___ Entries provided

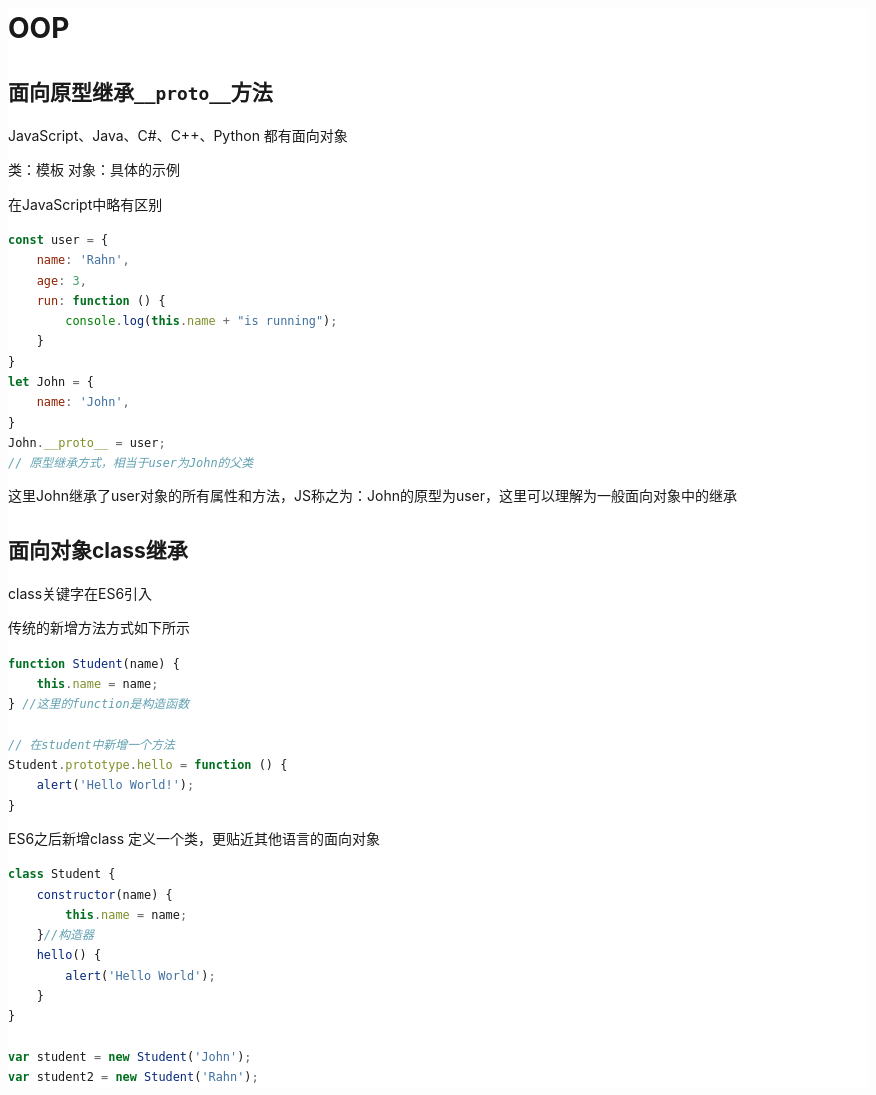 # OOP

## 面向原型继承`__proto__`方法

JavaScript、Java、C#、C++、Python 都有面向对象

类：模板 对象：具体的示例

在JavaScript中略有区别

```javascript
const user = {
    name: 'Rahn',
    age: 3,
    run: function () {
        console.log(this.name + "is running");
    }
}
let John = {
    name: 'John',
}
John.__proto__ = user;
// 原型继承方式，相当于user为John的父类
```

这里John继承了user对象的所有属性和方法，JS称之为：John的原型为user，这里可以理解为一般面向对象中的继承

## 面向对象class继承

class关键字在ES6引入

传统的新增方法方式如下所示

```javascript
function Student(name) {
    this.name = name;
} //这里的function是构造函数

// 在student中新增一个方法
Student.prototype.hello = function () {
    alert('Hello World!');
}
```

ES6之后新增class 定义一个类，更贴近其他语言的面向对象

```javascript
class Student {
    constructor(name) {
        this.name = name;
    }//构造器
    hello() {
        alert('Hello World');
    }
}

var student = new Student('John');
var student2 = new Student('Rahn');
```
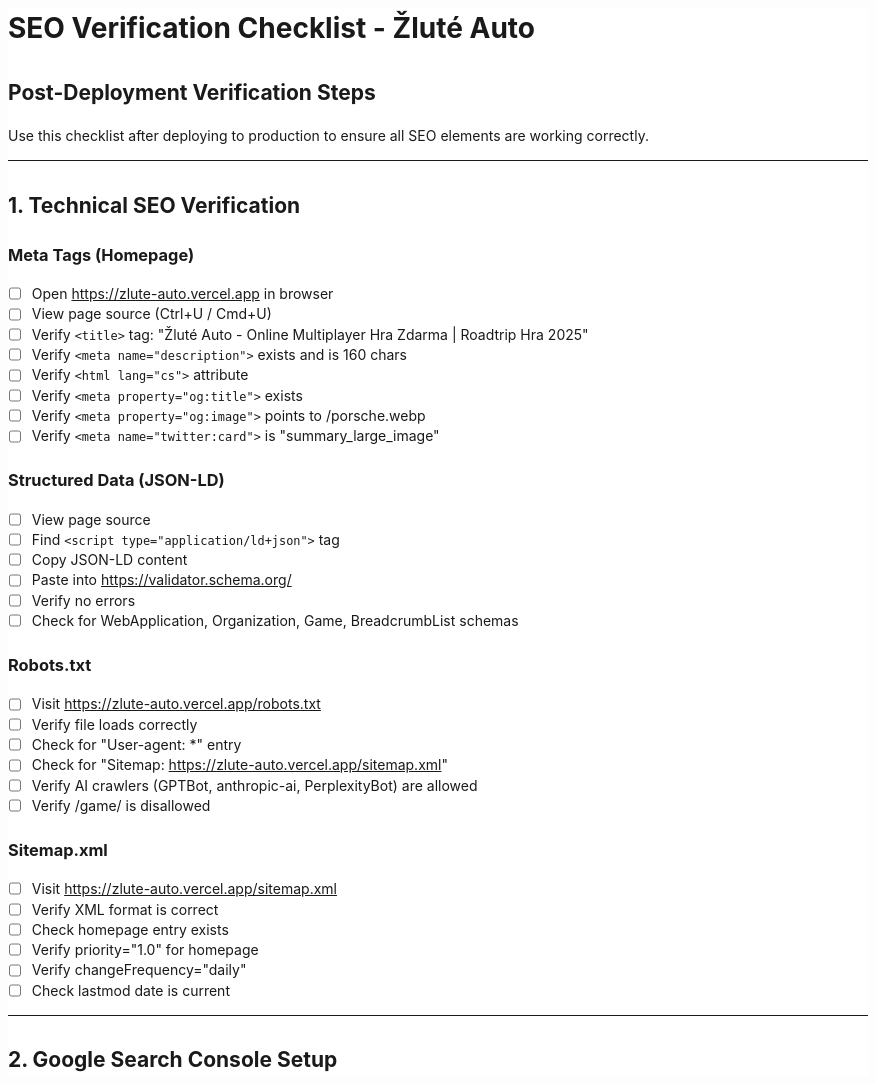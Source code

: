 # SEO Verification Checklist - Žluté Auto
## Post-Deployment Verification Steps

Use this checklist after deploying to production to ensure all SEO elements are working correctly.

---

## 1. Technical SEO Verification

### Meta Tags (Homepage)
- [ ] Open https://zlute-auto.vercel.app in browser
- [ ] View page source (Ctrl+U / Cmd+U)
- [ ] Verify `<title>` tag: "Žluté Auto - Online Multiplayer Hra Zdarma | Roadtrip Hra 2025"
- [ ] Verify `<meta name="description">` exists and is 160 chars
- [ ] Verify `<html lang="cs">` attribute
- [ ] Verify `<meta property="og:title">` exists
- [ ] Verify `<meta property="og:image">` points to /porsche.webp
- [ ] Verify `<meta name="twitter:card">` is "summary_large_image"

### Structured Data (JSON-LD)
- [ ] View page source
- [ ] Find `<script type="application/ld+json">` tag
- [ ] Copy JSON-LD content
- [ ] Paste into https://validator.schema.org/
- [ ] Verify no errors
- [ ] Check for WebApplication, Organization, Game, BreadcrumbList schemas

### Robots.txt
- [ ] Visit https://zlute-auto.vercel.app/robots.txt
- [ ] Verify file loads correctly
- [ ] Check for "User-agent: *" entry
- [ ] Check for "Sitemap: https://zlute-auto.vercel.app/sitemap.xml"
- [ ] Verify AI crawlers (GPTBot, anthropic-ai, PerplexityBot) are allowed
- [ ] Verify /game/ is disallowed

### Sitemap.xml
- [ ] Visit https://zlute-auto.vercel.app/sitemap.xml
- [ ] Verify XML format is correct
- [ ] Check homepage entry exists
- [ ] Verify priority="1.0" for homepage
- [ ] Verify changeFrequency="daily"
- [ ] Check lastmod date is current

---

## 2. Google Search Console Setup
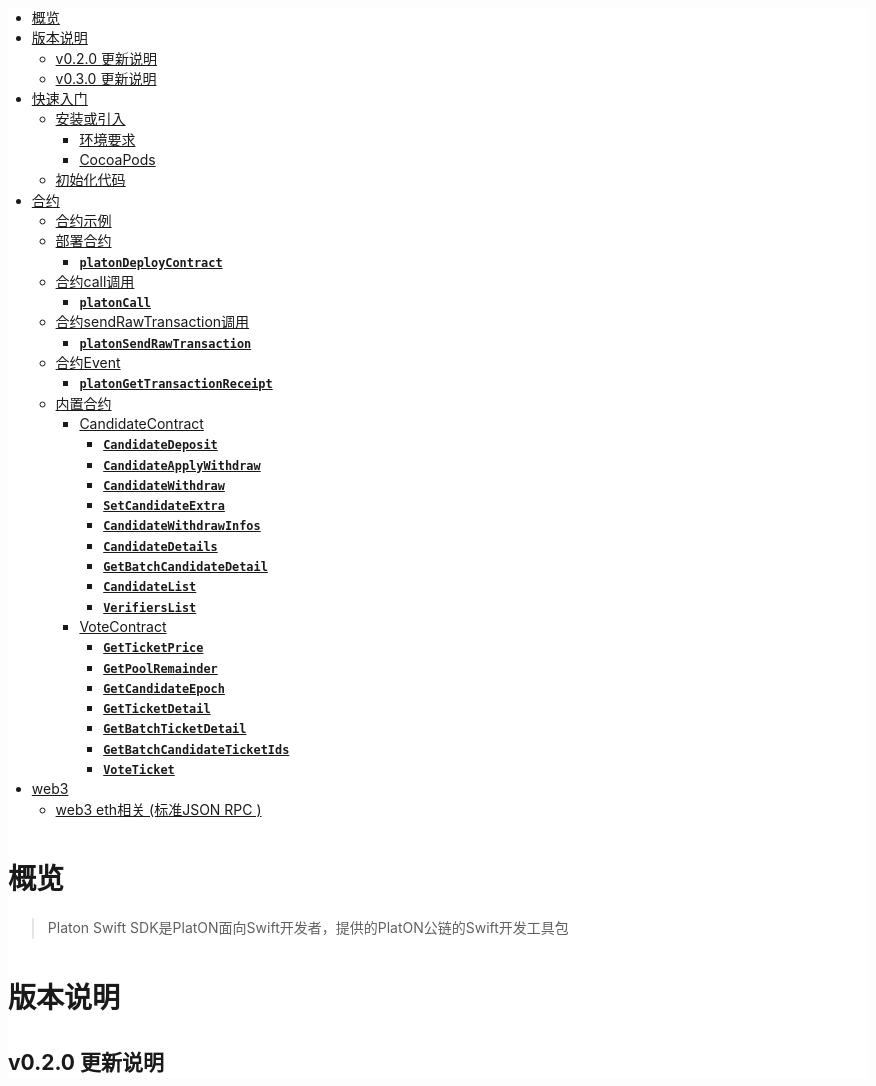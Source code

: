 -   [概览](#概览)
-   [版本说明](#版本说明)
    -   [v0.2.0 更新说明](#v0.2.0-更新说明)
    -   [v0.3.0 更新说明](#v0.3.0-更新说明)
-   [快速入门](#快速入门)
    -   [安装或引入](#安装或引入)
        -   [环境要求](#环境要求)
        -   [CocoaPods](#cocoapods)
    -   [初始化代码](#初始化代码)
-   [合约](#合约)
    -   [合约示例](#合约示例)
    -   [部署合约](#部署合约)
        -   [**`platonDeployContract`**](#platondeploycontract)
    -   [合约call调用](#合约call调用)
        -   [**`platonCall`**](#platoncall)
    -   [合约sendRawTransaction调用](#合约sendrawtransaction调用)
        -   [**`platonSendRawTransaction`**](#platonsendrawtransaction)
    -   [合约Event](#合约event)
        -   [**`platonGetTransactionReceipt`**](#platongettransactionreceipt)
    -   [内置合约](#内置合约)
        -   [CandidateContract](#candidatecontract)
            -   [**`CandidateDeposit`**](#candidatedeposit)
            -   [**`CandidateApplyWithdraw`**](#candidateapplywithdraw)
            -   [**`CandidateWithdraw`**](#candidatewithdraw)
            -   [**`SetCandidateExtra`**](#setcandidateextra)
            -   [**`CandidateWithdrawInfos`**](#candidatewithdrawinfos)
            -   [**`CandidateDetails`**](#candidatedetails)
            -   [**`GetBatchCandidateDetail`**](#getbatchcandidatedetail)
            -   [**`CandidateList`**](#candidatelist)
            -   [**`VerifiersList`**](#verifierslist)
        -   [VoteContract](#votecontract)
            -   [**`GetTicketPrice`**](#getticketprice)
            -   [**`GetPoolRemainder`**](#getpoolremainder)
            -   [**`GetCandidateEpoch`**](#getcandidateepoch)
            -   [**`GetTicketDetail`**](#getticketdetail)
            -   [**`GetBatchTicketDetail`**](#getbatchticketdetail)
            -   [**`GetBatchCandidateTicketIds`**](#getbatchcandidateticketids)
            -   [**`VoteTicket`**](#voteticket)
-   [web3](#web3)
    -   [web3 eth相关 (标准JSON RPC )](#web3-eth相关-标准json-rpc)

概览
====

> Platon Swift
> SDK是PlatON面向Swift开发者，提供的PlatON公链的Swift开发工具包

版本说明
========

v0.2.0 更新说明
---------------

______

Please retype the listing above word for word, skipping each picture.

 # OOP

## 面向原型继承`__proto__`方法

JavaScript、Java、C#、C++、Python 都有面向对象

类：模板 对象：具体的示例

在JavaScript中略有区别

```javascript
const user = {
    name: 'Rahn',
    age: 3,
    run: function () {
        console.log(this.name + "is running");
    }
}
let John = {
    name: 'John',
}
John.__proto__ = user;
// 原型继承方式，相当于user为John的父类
```

这里John继承了user对象的所有属性和方法，JS称之为：John的原型为user，这里可以理解为一般面向对象中的继承

## 面向对象class继承

class关键字在ES6引入

传统的新增方法方式如下所示

```javascript
function Student(name) {
    this.name = name;
} //这里的function是构造函数

// 在student中新增一个方法
Student.prototype.hello = function () {
    alert('Hello World!');
}
```

ES6之后新增class 定义一个类，更贴近其他语言的面向对象

```javascript
class Student {
    constructor(name) {
        this.name = name;
    }//构造器
    hello() {
        alert('Hello World');
    }
}

var student = new Student('John');
var student2 = new Student('Rahn');
```
Source code

: # SEO Verification Checklist - Žluté Auto
## Post-Deployment Verification Steps

Use this checklist after deploying to production to ensure all SEO elements are working correctly.

---

## 1. Technical SEO Verification

### Meta Tags (Homepage)
- [ ] Open https://zlute-auto.vercel.app in browser
- [ ] View page source (Ctrl+U / Cmd+U)
- [ ] Verify `<title>` tag: "Žluté Auto - Online Multiplayer Hra Zdarma | Roadtrip Hra 2025"
- [ ] Verify `<meta name="description">` exists and is 160 chars
- [ ] Verify `<html lang="cs">` attribute
- [ ] Verify `<meta property="og:title">` exists
- [ ] Verify `<meta property="og:image">` points to /porsche.webp
- [ ] Verify `<meta name="twitter:card">` is "summary_large_image"

### Structured Data (JSON-LD)
- [ ] View page source
- [ ] Find `<script type="application/ld+json">` tag
- [ ] Copy JSON-LD content
- [ ] Paste into https://validator.schema.org/
- [ ] Verify no errors
- [ ] Check for WebApplication, Organization, Game, BreadcrumbList schemas

### Robots.txt
- [ ] Visit https://zlute-auto.vercel.app/robots.txt
- [ ] Verify file loads correctly
- [ ] Check for "User-agent: *" entry
- [ ] Check for "Sitemap: https://zlute-auto.vercel.app/sitemap.xml"
- [ ] Verify AI crawlers (GPTBot, anthropic-ai, PerplexityBot) are allowed
- [ ] Verify /game/ is disallowed

### Sitemap.xml
- [ ] Visit https://zlute-auto.vercel.app/sitemap.xml
- [ ] Verify XML format is correct
- [ ] Check homepage entry exists
- [ ] Verify priority="1.0" for homepage
- [ ] Verify changeFrequency="daily"
- [ ] Check lastmod date is current

---

## 2. Google Search Console Setup
Source code

: -   [概览](#概览)
-   [版本说明](#版本说明)
    -   [v0.2.0 更新说明](#v0.2.0-更新说明)
    -   [v0.3.0 更新说明](#v0.3.0-更新说明)
-   [快速入门](#快速入门)
    -   [安装或引入](#安装或引入)
        -   [环境要求](#环境要求)
        -   [CocoaPods](#cocoapods)
    -   [初始化代码](#初始化代码)
-   [合约](#合约)
    -   [合约示例](#合约示例)
    -   [部署合约](#部署合约)
        -   [**`platonDeployContract`**](#platondeploycontract)
    -   [合约call调用](#合约call调用)
        -   [**`platonCall`**](#platoncall)
    -   [合约sendRawTransaction调用](#合约sendrawtransaction调用)
        -   [**`platonSendRawTransaction`**](#platonsendrawtransaction)
    -   [合约Event](#合约event)
        -   [**`platonGetTransactionReceipt`**](#platongettransactionreceipt)
    -   [内置合约](#内置合约)
        -   [CandidateContract](#candidatecontract)
            -   [**`CandidateDeposit`**](#candidatedeposit)
            -   [**`CandidateApplyWithdraw`**](#candidateapplywithdraw)
            -   [**`CandidateWithdraw`**](#candidatewithdraw)
            -   [**`SetCandidateExtra`**](#setcandidateextra)
            -   [**`CandidateWithdrawInfos`**](#candidatewithdrawinfos)
            -   [**`CandidateDetails`**](#candidatedetails)
            -   [**`GetBatchCandidateDetail`**](#getbatchcandidatedetail)
            -   [**`CandidateList`**](#candidatelist)
            -   [**`VerifiersList`**](#verifierslist)
        -   [VoteContract](#votecontract)
            -   [**`GetTicketPrice`**](#getticketprice)
            -   [**`GetPoolRemainder`**](#getpoolremainder)
            -   [**`GetCandidateEpoch`**](#getcandidateepoch)
            -   [**`GetTicketDetail`**](#getticketdetail)
            -   [**`GetBatchTicketDetail`**](#getbatchticketdetail)
            -   [**`GetBatchCandidateTicketIds`**](#getbatchcandidateticketids)
            -   [**`VoteTicket`**](#voteticket)
-   [web3](#web3)
    -   [web3 eth相关 (标准JSON RPC )](#web3-eth相关-标准json-rpc)

概览
====

> Platon Swift
> SDK是PlatON面向Swift开发者，提供的PlatON公链的Swift开发工具包

版本说明
========

v0.2.0 更新说明
---------------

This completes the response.